- _Exercise goal_
Scan the entries below for the string "allowing" and copy every line where it turns up.

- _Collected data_
┌────────
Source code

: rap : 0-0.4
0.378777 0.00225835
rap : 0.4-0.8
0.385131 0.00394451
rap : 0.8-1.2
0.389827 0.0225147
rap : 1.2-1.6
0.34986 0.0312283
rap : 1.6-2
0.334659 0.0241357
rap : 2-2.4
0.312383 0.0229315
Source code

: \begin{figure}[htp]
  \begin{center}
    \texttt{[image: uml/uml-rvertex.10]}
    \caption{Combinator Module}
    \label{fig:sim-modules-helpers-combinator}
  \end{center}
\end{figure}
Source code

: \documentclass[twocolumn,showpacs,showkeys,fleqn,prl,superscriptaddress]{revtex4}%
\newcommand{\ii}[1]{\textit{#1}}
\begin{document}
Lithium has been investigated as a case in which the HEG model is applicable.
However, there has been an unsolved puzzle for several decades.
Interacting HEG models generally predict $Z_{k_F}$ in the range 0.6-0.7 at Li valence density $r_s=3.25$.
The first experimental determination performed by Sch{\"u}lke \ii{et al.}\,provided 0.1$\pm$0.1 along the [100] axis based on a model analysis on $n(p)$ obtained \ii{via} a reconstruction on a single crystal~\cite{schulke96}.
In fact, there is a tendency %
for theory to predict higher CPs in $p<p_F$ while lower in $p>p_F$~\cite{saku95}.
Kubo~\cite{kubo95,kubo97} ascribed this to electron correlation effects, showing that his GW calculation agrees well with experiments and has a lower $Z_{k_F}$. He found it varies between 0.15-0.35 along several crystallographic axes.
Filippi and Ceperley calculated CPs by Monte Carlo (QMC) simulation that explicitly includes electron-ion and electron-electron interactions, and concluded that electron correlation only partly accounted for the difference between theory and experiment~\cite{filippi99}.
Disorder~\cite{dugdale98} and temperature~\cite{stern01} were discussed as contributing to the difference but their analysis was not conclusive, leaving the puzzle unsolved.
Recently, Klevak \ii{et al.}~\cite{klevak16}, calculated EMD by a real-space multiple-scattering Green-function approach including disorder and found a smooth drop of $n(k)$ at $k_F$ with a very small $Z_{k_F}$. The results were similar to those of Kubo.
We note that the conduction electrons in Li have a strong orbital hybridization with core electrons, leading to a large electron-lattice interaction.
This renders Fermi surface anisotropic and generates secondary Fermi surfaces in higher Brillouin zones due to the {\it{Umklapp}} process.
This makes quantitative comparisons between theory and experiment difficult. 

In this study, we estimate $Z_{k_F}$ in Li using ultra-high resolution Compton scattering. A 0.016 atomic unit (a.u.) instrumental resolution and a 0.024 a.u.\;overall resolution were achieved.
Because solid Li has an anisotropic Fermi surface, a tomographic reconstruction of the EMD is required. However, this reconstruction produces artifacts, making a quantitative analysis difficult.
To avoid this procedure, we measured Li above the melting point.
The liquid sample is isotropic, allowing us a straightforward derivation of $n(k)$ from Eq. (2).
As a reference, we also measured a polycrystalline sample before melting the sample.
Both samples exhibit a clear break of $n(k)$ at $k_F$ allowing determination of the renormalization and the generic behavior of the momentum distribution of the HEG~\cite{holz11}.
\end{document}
└────────
- _Response to this exercise_
The liquid sample is isotropic, allowing us a straightforward derivation of $n(k)$ from Eq. (2).
Both samples exhibit a clear break of $n(k)$ at $k_F$ allowing determination of the renormalization and the generic behavior of the momentum distribution of the HEG~\cite{holz11}.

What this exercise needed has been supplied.